Par contre, les épouses chrétiennes s'affirment plus à ce niveau. Elles sont très peu nombreuses celles qui scolarisent leurs enfants dans une école musulmane. Il s'agit d'un choix éducatif décidé, quelle que soit la proximité géographique de l'école.

Quant aux hommes, la moitié des époux musulmans, qui résident dans une région musulmane, tiennent à l’école musulmane. Ceux qui sont ailleurs font des compromis : soit une école publique (à connotation religieuse très faible), soit une école qui essaie de tenir la balance entre les deux religions.

Les époux chrétiens, quant à eux, suivent souvent les deux extrêmes : soit une école chrétienne à tout prix, soit une école laïque. Ils sont très peu nombreux qui acceptent l'éducation musulmane pour leurs enfants.

Le choix de l'école est un des sujets auquel le couple mixte donne une grande importance. Ainsi, il semble important de connaître l'opinion des dix-neuf couples enquêtés sur ce sujet. Ils ont répondu à la question suivante :

Vous avez choisi ou vous souhaitez choisir l'école de vos enfants qui enseigne :

a) votre religion

b) la religion de votre conjoint

c) les deux religions

d) autre religion

e) aucune religion

f) autres

g) sans réponse

Tableau n˚80- Opinions des 19 couples enquêtés au sujet du choix de l'école des enfants
Tableau n˚80- Opinions des 19 couples enquêtés au sujet du choix de l'école des enfants

8 (ab) : Parmi 8 couples sur 19, l'homme et la femme scolarisent ou bien comptent scolariser leurs enfants dans une école qui enseigne la religion de l'homme. Ce chiffre nous met, et pour la deuxième fois, devant une femme qui sacrifie sa religion au profit de celle de l'homme. Cette attitude des femmes reflète-t-elle une conviction ou une soumission ? Parfois, l'ampleur des pressions pousse l'un des conjoints à abandonner sa foi, la pratique de sa religion, ainsi qu'à renoncer à l'éducation religieuse des enfants.

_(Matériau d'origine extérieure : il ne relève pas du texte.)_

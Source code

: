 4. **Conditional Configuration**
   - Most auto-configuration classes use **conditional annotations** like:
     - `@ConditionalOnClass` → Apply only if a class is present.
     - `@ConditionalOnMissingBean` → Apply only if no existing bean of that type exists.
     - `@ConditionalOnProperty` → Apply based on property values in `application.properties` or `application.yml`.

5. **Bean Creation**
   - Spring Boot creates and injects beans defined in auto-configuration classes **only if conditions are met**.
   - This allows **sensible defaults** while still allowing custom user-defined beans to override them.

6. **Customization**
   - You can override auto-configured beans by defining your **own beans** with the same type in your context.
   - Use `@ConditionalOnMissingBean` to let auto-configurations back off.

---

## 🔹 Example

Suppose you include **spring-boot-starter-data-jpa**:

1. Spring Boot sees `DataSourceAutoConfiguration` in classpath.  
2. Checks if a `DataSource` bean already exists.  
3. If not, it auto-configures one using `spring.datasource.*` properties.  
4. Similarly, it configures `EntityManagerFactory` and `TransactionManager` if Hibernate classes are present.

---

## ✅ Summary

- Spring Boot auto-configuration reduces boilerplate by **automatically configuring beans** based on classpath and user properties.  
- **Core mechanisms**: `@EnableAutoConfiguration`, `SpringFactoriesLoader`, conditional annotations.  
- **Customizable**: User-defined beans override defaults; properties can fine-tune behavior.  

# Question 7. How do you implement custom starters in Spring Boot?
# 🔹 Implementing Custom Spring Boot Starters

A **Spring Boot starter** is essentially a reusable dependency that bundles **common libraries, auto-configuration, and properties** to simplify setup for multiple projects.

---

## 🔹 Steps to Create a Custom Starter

3 (ba) : Parmi 3 couples sur 19, l'homme musulman choisit l'école qui enseigne la religion de sa femme. Il nous semble dans ces couples que la femme est dominante dans le domaine de l'éducation de l'enfant, son rôle de femme-éducatrice est bien respecté dans le couple. À savoir aussi si elle n'a pas étudié elle-même dans une école chrétienne ? Avec le choix de l'école pour ses enfants, elle essaie de leur transmettre sa propre éducation.

3 (2c) : Parmi 3 couples sur 19, les partenaires choisissent l'école qui enseigne les deux religions équitablement. Cependant, nous demandons si dans la réalité concrète, l'éducation des deux religions existe dans les écoles libanaises, ce qui est loin pour le moment d'être vrai. C'est plutôt un souhait chez ces trois couples mixtes.

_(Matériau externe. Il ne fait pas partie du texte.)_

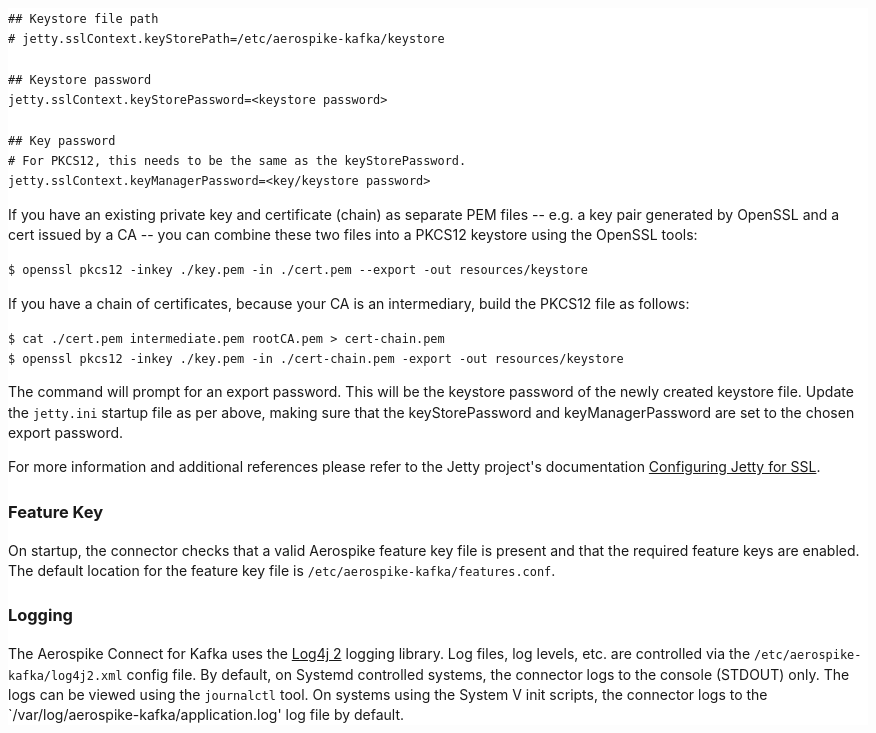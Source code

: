     ## Keystore file path
    # jetty.sslContext.keyStorePath=/etc/aerospike-kafka/keystore

    ## Keystore password
    jetty.sslContext.keyStorePassword=<keystore password>

    ## Key password
    # For PKCS12, this needs to be the same as the keyStorePassword.
    jetty.sslContext.keyManagerPassword=<key/keystore password>

If you have an existing private key and certificate (chain) as separate PEM
files -- e.g. a key pair generated by OpenSSL and a cert issued by a CA -- you
can combine these two files into a PKCS12 keystore using the OpenSSL tools:

    $ openssl pkcs12 -inkey ./key.pem -in ./cert.pem --export -out resources/keystore

If you have a chain of certificates, because your CA is an intermediary, build
the PKCS12 file as follows:

    $ cat ./cert.pem intermediate.pem rootCA.pem > cert-chain.pem
    $ openssl pkcs12 -inkey ./key.pem -in ./cert-chain.pem -export -out resources/keystore

The command will prompt for an export password. This will be the keystore
password of the newly created keystore file. Update the `jetty.ini`
startup file as per above, making sure that the keyStorePassword and
keyManagerPassword are set to the chosen export password.

For more information and additional references please refer to the Jetty
project's documentation [Configuring Jetty for
SSL](https://www.eclipse.org/jetty/documentation/current/configuring-ssl.html).

### Feature Key

On startup, the connector checks that a valid Aerospike feature key file is
present and that the required feature keys are enabled. The default location
for the feature key file is `/etc/aerospike-kafka/features.conf`.

### Logging

The Aerospike Connect for Kafka uses the [Log4j 2](https://logging.apache.org/log4j/2.x/)
logging library. Log files, log levels, etc. are controlled via the
`/etc/aerospike-kafka/log4j2.xml` config file. By default, on Systemd
controlled systems, the connector logs to the console (STDOUT) only. The logs
can be viewed using the `journalctl` tool. On systems using the System V init
scripts, the connector logs to the `/var/log/aerospike-kafka/application.log'
log file by default.
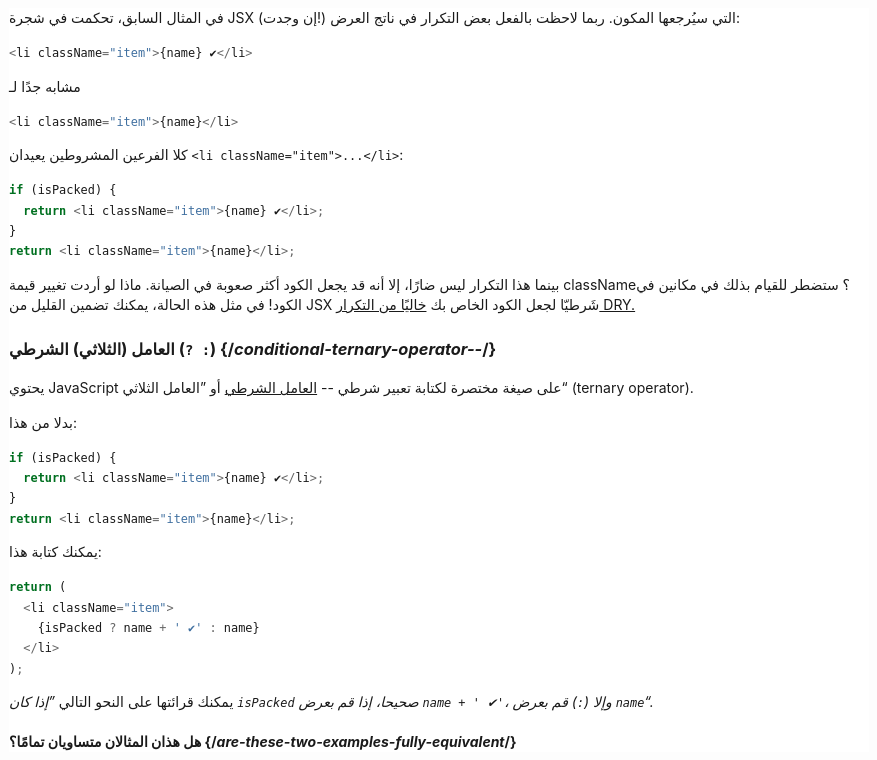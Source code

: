 في المثال السابق، تحكمت في شجرة JSX (إن وجدت!) التي سيُرجعها المكون. ربما لاحظت بالفعل بعض التكرار في ناتج العرض:

```js
<li className="item">{name} ✔</li>
```

مشابه جدًا لـ

```js
<li className="item">{name}</li>
```

كلا الفرعين المشروطين يعيدان `<li className="item">...</li>`:

```js
if (isPacked) {
  return <li className="item">{name} ✔</li>;
}
return <li className="item">{name}</li>;
```

بينما هذا التكرار ليس ضارًا، إلا أنه قد يجعل الكود أكثر صعوبة في الصيانة. ماذا لو أردت تغيير قيمة className؟ ستضطر للقيام بذلك في مكانين في الكود! في مثل هذه الحالة، يمكنك تضمين القليل من JSX شَرطيّا لجعل الكود الخاص بك [خاليًا من التكرار DRY.](https://en.wikipedia.org/wiki/Don%27t_repeat_yourself)

### العامل (الثلاثي) الشرطي (`? :`) {/*conditional-ternary-operator--*/}

يحتوي JavaScript على صيغة مختصرة لكتابة تعبير شرطي -- [العامل الشرطي](https://developer.mozilla.org/en-US/docs/Web/JavaScript/Reference/Operators/Conditional_Operator) أو ”العامل الثلاثي“ (ternary operator).

بدلا من هذا:

```js
if (isPacked) {
  return <li className="item">{name} ✔</li>;
}
return <li className="item">{name}</li>;
```

يمكنك كتابة هذا:

```js
return (
  <li className="item">
    {isPacked ? name + ' ✔' : name}
  </li>
);
```

يمكنك قرائتها على النحو التالي *”إذا كان `isPacked` صحيحا، إذا قم بعرض `name + ' ✔'`، وإلا (`:`) قم بعرض `name`“.*

<DeepDive>

#### هل هذان المثالان متساويان تمامًا؟ {/*are-these-two-examples-fully-equivalent*/}
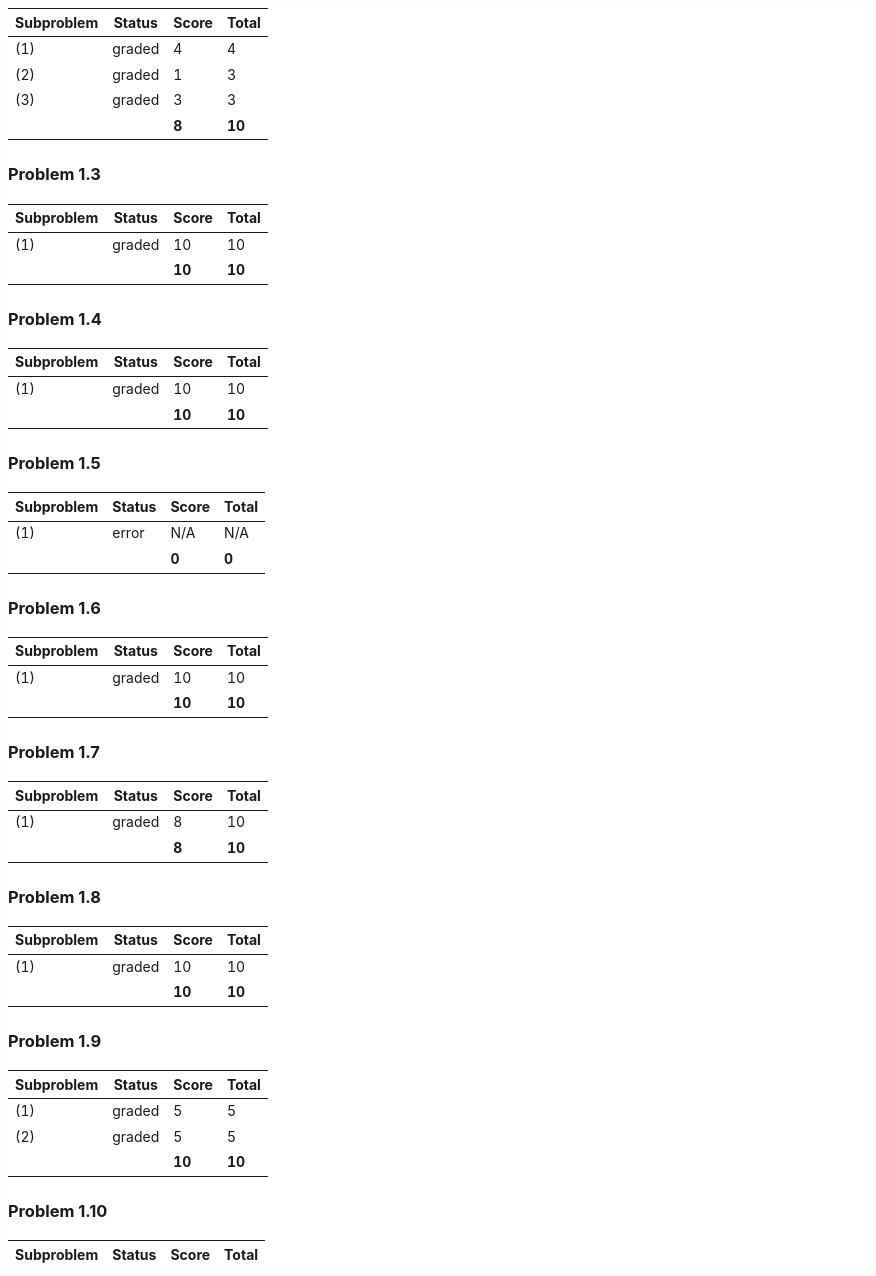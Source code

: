| Subproblem | Status | Score | Total |
| --- | --- | --- | --- |
| (1) | graded | 4 | 4 |
| (2) | graded | 1 | 3 |
| (3) | graded | 3 | 3 |
| | | **8** | **10** |
### Problem 1.3
| Subproblem | Status | Score | Total |
| --- | --- | --- | --- |
| (1) | graded | 10 | 10 |
| | | **10** | **10** |
### Problem 1.4
| Subproblem | Status | Score | Total |
| --- | --- | --- | --- |
| (1) | graded | 10 | 10 |
| | | **10** | **10** |
### Problem 1.5
| Subproblem | Status | Score | Total |
| --- | --- | --- | --- |
| (1) | error | N/A | N/A |
| | | **0** | **0** |
### Problem 1.6
| Subproblem | Status | Score | Total |
| --- | --- | --- | --- |
| (1) | graded | 10 | 10 |
| | | **10** | **10** |
### Problem 1.7
| Subproblem | Status | Score | Total |
| --- | --- | --- | --- |
| (1) | graded | 8 | 10 |
| | | **8** | **10** |
### Problem 1.8
| Subproblem | Status | Score | Total |
| --- | --- | --- | --- |
| (1) | graded | 10 | 10 |
| | | **10** | **10** |
### Problem 1.9
| Subproblem | Status | Score | Total |
| --- | --- | --- | --- |
| (1) | graded | 5 | 5 |
| (2) | graded | 5 | 5 |
| | | **10** | **10** |
### Problem 1.10
| Subproblem | Status | Score | Total |
| --- | --- | --- | --- |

Les récits de vie et les résultats obtenus reflètent la supériorité supposée des chrétiens par rapport aux musulmans. L'histoire du Liban nous montre clairement cette attitude chrétienne superlative, expliquée par l'ouverture des chrétiens (et surtout les maronites) à l'Europe. Cette ouverture au monde européen donne aux chrétiens ce sentiment de supériorité qui se traduit clairement dans le vécu des couples. La belle-fille musulmane est souvent difficilement acceptée par sa belle-famille chrétienne; et la belle-fille chrétienne a beaucoup plus de difficultés de s'adapter au milieu musulman de sa belle-famille.

Les chrétiens sont convaincus que leur culture est plus avancée, donc supérieure à celles des musulmans. Ils ont tendance à considérer que les valeurs des coutumes musulmanes sont arriérées et périmées dans un monde moderne comme celui-ci.

En revanche, il y a une zone assez importante pour tout ce qui est commun en particulier dans le domaine de l'éducation. Bien sûr, les communautés tiennent à avoir leurs propres écoles, pour éduquer leurs propres enfants. Mais les programmes de ces écoles sont semblables, ils préparent le même diplôme. De plus, il n'est pas rare que les écoles dirigées par les religieuses, aient une majorité d'élèves musulmans. Les parents apprécient le sérieux de ces écoles. Il n'y a donc pas une frontière importante, bien qu'il soit vrai qu'à l'inverse très peu de parents chrétiens envoient leurs enfants dans une école musulmane.

Quelle que soit l'école choisie pour l'enfant, l'intégration de l'enfant dans la vie scolaire est un facteur essentiel dans sa socialisation. À l'école, il tisse, de plus en plus, des liens sociaux avec des camarades.